Inspired by a back-of-box Jell-O pie, this rendition combines fresh-squeezed lemon juice and sweetened whipped cream with some gelatin to hold it all together. The result is an addictively light, zesty pie reminiscent of lemonade.
Made with cream and sugar, flavored with lime zest, and thickened with lime juice into a pudding-like consistency, these possets are an easy, elegant chilled dessert. A simple mango-and-mint fruit salad adds refreshing and tropical touch.
This is a beautiful jewel-red jam with a perfect balance of sweet and tart. Putting half of the fruit through a food mill and leaving the other half in quarters makes for a rustic textured jam. An overnight maceration gives you a head-start on the jamming process. It's a great jam to pair with fresh, creamy cow's milk cheeses like ricotta.

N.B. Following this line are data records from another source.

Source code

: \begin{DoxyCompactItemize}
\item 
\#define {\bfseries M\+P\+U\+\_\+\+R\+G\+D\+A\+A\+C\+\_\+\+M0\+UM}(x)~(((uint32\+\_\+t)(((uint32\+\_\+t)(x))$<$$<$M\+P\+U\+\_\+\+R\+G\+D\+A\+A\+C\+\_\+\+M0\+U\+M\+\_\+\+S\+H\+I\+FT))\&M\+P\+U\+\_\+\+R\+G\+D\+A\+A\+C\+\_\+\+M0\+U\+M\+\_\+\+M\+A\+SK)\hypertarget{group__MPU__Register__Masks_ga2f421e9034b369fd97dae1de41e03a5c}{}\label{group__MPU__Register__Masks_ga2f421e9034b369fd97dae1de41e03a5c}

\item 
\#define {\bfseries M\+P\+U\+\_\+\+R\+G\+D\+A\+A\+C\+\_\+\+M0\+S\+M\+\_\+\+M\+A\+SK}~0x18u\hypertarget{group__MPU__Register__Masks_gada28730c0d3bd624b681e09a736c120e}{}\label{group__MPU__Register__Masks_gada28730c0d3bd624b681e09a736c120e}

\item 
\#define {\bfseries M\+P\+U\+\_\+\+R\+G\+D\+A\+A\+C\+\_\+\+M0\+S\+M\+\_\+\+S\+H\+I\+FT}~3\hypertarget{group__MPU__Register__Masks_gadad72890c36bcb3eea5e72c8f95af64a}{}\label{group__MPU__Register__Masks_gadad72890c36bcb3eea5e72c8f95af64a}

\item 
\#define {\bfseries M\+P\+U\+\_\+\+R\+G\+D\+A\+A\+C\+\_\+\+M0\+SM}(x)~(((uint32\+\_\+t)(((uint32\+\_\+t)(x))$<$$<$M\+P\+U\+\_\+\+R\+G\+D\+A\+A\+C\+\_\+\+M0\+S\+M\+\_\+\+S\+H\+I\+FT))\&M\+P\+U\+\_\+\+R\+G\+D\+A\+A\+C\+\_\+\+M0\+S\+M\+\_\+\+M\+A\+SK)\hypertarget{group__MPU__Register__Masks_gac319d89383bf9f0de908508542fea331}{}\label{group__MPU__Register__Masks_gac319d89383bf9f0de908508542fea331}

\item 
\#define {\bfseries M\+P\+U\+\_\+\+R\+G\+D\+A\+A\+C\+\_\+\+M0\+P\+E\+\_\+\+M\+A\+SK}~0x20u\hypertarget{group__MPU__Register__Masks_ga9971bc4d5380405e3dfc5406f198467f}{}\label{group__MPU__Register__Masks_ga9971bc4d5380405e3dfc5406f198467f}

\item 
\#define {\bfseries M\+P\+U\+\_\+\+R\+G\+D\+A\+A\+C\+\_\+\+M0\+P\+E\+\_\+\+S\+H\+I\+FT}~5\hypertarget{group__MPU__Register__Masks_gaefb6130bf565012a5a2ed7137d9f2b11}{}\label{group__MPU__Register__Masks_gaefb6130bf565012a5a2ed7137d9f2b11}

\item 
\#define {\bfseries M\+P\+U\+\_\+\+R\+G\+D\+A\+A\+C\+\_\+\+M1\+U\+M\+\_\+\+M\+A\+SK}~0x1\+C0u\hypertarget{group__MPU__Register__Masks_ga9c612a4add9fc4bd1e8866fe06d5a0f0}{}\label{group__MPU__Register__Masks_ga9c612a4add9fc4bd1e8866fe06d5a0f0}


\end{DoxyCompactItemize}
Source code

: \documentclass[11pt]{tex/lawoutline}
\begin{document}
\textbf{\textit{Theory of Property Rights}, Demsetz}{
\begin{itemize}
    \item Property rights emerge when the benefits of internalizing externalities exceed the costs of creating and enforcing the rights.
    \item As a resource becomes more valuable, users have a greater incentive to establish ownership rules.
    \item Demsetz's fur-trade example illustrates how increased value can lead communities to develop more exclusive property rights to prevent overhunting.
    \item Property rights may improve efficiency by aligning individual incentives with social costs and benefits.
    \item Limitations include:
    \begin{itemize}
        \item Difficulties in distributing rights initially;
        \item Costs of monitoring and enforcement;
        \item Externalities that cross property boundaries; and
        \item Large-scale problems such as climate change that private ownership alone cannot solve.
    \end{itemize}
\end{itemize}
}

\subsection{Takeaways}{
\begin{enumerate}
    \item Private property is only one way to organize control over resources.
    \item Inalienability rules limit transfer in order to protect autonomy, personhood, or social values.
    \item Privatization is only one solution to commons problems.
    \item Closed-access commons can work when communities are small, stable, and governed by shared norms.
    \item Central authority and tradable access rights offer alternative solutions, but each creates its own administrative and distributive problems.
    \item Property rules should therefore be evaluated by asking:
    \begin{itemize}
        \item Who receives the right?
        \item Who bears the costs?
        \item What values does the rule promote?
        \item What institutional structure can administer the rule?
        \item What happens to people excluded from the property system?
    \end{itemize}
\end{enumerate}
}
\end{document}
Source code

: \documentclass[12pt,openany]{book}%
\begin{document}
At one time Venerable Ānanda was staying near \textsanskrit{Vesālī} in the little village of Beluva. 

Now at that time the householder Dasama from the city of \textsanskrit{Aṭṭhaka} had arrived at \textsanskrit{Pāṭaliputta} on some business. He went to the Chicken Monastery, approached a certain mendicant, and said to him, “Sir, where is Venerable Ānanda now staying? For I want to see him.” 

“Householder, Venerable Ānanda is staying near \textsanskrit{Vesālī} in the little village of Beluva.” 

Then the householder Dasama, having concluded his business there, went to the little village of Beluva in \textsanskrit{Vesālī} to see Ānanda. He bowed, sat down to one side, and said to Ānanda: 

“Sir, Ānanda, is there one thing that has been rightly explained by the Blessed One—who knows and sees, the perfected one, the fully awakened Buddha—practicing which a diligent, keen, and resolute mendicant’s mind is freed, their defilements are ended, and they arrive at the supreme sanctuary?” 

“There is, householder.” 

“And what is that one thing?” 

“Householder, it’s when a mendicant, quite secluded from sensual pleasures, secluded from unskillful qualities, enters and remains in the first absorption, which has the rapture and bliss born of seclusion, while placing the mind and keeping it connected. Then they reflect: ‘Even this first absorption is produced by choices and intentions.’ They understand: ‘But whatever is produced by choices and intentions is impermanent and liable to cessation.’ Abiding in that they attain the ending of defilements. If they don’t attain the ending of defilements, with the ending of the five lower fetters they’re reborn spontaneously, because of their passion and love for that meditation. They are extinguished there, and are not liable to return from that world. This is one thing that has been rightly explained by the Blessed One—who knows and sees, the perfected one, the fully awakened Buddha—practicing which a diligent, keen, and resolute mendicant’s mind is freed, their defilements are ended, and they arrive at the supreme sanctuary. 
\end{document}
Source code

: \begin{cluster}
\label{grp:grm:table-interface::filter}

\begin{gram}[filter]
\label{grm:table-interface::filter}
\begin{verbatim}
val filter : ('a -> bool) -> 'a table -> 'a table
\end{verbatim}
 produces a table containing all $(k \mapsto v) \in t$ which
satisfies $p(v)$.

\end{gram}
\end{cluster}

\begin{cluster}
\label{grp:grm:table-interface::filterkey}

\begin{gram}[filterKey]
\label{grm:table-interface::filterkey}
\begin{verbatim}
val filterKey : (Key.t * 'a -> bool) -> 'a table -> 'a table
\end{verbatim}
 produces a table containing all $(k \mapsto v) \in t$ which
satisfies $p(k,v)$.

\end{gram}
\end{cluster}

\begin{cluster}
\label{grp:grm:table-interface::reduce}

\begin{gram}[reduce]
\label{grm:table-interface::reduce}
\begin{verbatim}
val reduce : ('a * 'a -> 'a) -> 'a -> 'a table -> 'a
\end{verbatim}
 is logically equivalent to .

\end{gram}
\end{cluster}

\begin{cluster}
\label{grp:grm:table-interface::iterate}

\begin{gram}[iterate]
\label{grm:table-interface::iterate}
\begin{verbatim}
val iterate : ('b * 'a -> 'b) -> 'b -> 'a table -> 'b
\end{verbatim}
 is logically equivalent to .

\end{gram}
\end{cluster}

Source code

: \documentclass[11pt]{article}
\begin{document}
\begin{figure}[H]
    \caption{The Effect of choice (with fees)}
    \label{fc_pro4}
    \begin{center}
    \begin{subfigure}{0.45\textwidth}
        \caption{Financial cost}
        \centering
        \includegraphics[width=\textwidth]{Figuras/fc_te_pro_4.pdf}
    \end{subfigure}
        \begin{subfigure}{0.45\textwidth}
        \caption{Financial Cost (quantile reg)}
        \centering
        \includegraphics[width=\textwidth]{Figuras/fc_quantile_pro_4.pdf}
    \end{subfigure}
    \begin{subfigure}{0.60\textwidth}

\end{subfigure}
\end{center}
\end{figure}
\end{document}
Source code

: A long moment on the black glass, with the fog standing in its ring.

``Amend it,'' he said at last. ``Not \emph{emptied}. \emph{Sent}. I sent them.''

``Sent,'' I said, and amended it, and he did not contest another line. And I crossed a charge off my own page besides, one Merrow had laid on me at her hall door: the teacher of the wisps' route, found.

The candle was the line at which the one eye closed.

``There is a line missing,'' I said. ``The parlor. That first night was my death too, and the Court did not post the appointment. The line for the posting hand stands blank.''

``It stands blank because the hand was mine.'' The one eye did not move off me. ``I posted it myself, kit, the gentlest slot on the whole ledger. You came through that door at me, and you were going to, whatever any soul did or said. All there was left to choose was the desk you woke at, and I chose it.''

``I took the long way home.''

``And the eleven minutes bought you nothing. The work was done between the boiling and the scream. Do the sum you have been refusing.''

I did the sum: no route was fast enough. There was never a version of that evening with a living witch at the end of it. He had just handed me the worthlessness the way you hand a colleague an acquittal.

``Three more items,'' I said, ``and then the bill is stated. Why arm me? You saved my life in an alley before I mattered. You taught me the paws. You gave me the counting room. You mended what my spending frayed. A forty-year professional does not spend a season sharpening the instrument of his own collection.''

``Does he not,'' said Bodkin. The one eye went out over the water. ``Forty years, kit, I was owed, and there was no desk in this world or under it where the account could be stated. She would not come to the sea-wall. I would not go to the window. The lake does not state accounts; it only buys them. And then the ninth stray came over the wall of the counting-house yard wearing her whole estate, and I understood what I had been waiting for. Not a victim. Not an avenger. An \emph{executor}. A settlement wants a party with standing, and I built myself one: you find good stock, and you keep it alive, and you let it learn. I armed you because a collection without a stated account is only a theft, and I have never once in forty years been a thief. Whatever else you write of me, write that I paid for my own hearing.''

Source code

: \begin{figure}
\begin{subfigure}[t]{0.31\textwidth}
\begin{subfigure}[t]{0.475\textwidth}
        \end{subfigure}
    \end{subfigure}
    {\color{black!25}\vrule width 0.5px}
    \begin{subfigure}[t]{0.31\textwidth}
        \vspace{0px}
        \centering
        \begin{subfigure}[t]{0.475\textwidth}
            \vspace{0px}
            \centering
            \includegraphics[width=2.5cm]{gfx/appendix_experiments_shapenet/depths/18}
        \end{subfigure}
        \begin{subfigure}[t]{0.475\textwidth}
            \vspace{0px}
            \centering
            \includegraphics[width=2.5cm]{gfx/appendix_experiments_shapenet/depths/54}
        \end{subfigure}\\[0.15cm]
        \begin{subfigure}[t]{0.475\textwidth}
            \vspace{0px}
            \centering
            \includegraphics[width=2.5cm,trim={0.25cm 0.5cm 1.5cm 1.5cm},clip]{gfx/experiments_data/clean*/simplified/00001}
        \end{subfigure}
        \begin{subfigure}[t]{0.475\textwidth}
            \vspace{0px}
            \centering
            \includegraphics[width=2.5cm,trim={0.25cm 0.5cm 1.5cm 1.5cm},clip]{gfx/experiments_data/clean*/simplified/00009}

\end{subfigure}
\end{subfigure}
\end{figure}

What seems like a simple tart is so much more, thanks to the cleverness of this recipe from Libbie Summers' new cookbook, Sweet and Vicious: Baking with Attitude. It bakes up beautifully, a layer of pistachio cream mingling with juice from the mixed selection of fresh fruit. A fat scoop of vanilla ice cream is all that's needed for a finishing touch.
Quartered plums cook into a rich, jammy base for the tender, flavorful crust in this gluten-free take on Lisa Fain's cobbler in The Homesick Texan's Family Table.